WASHINGTON – Crossing the border into Maryland to get married is hardly a new trend: Cecil County was the place to elope in the first half of the century, and it still issues the vast majority of its marriage licenses to out-of-state couples.
Cecil County Clerk William Brueckman said the county was known before 1940 as the “Gretna Green of America,” a reference to a Scottish border village where English couples went to get married under Scotland’s more lax marriage laws.
That reputation remains today, even though it is not as easy to get married in Maryland as it used to be. In 1997, 79.8 percent of Cecil County’s 6,163 marriage licenses were granted to out-of-state residents.
“People come here to get married because their parents and grandparents did it here,” said Frank Smith, who performs marriage ceremonies at the Historic Little Chapel in Elkton. “It’s tradition.”

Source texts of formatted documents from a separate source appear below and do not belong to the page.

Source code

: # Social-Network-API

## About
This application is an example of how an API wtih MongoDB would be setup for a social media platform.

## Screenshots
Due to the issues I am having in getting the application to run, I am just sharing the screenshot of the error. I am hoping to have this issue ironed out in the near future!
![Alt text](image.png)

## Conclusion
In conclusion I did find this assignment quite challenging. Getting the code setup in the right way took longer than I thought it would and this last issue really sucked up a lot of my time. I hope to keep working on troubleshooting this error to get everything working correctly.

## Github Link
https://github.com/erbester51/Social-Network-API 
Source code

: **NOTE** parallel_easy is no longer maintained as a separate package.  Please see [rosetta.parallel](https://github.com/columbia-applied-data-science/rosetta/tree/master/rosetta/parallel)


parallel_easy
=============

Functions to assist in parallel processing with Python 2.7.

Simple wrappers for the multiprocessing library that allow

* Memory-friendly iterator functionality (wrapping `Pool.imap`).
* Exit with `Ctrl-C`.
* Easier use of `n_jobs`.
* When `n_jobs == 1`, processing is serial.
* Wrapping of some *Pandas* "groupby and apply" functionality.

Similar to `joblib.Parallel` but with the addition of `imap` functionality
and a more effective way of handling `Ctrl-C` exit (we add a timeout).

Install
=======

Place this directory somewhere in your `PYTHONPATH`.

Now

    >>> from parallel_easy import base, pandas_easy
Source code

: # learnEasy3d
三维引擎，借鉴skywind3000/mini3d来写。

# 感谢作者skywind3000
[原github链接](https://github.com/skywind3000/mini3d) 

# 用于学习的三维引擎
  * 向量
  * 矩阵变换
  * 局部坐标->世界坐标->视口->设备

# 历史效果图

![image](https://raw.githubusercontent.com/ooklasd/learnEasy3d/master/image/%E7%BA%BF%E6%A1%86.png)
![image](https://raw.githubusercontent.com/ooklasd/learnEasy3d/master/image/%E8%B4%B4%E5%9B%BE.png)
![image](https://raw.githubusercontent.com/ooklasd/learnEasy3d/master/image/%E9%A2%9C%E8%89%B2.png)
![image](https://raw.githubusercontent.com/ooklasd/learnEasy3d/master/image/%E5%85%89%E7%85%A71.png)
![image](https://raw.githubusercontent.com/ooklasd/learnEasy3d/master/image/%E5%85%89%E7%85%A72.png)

That tradition began back when Maryland’s laws were less strict than those of surrounding states. Before the laws changed around the start of World War II, there was no waiting period for a marriage license in Cecil County, attracting couples from all over who wanted to get hitched quick.
Cecil County benefited from its location, Brueckman said: Elkton is less than 20 miles from the Delaware, Pennsylvania and New Jersey borders.
When new laws created a two-day waiting period before marriage in the 1940s, the town had already garnered a reputation as the marriage capital of the East and it stuck, Brueckman said.
The 1997 out-of-state marriage rate of 79.8 percent in Cecil County was down slightly from the 84.9 percent rate of 1977, according to state data. But it was still more than four times the state average of 18.7 percent of licenses being issued to non-residents.
At the Historic Little Chapel, Smith said he performs about 600 non- sectarian marriages a year. The chapel has been on East Main Street, across from the county courthouse, since about 1920.
“We give them what they can’t find in a courthouse,” said Smith, who has been at the Historic Little Chapel for three years.
He said weddings at the chapel are scheduled on the hour and provide candlelight, music and a photographer, among other wedding niceties.
More than 85 percent of the chapel’s weddings are to out-of-state residents, Smith said. During the World War II years, the chapel was marrying almost 4,000 couples a year.
The Historic Little Chapel is one of the few to survive a 1939 change in the law that made it illegal for marriage chapels to advertise, which put many of the town’s small chapels and ministers practicing in their homes out of business.
“It’s quite a hindrance when you can’t put a sign on the door,” Smith said.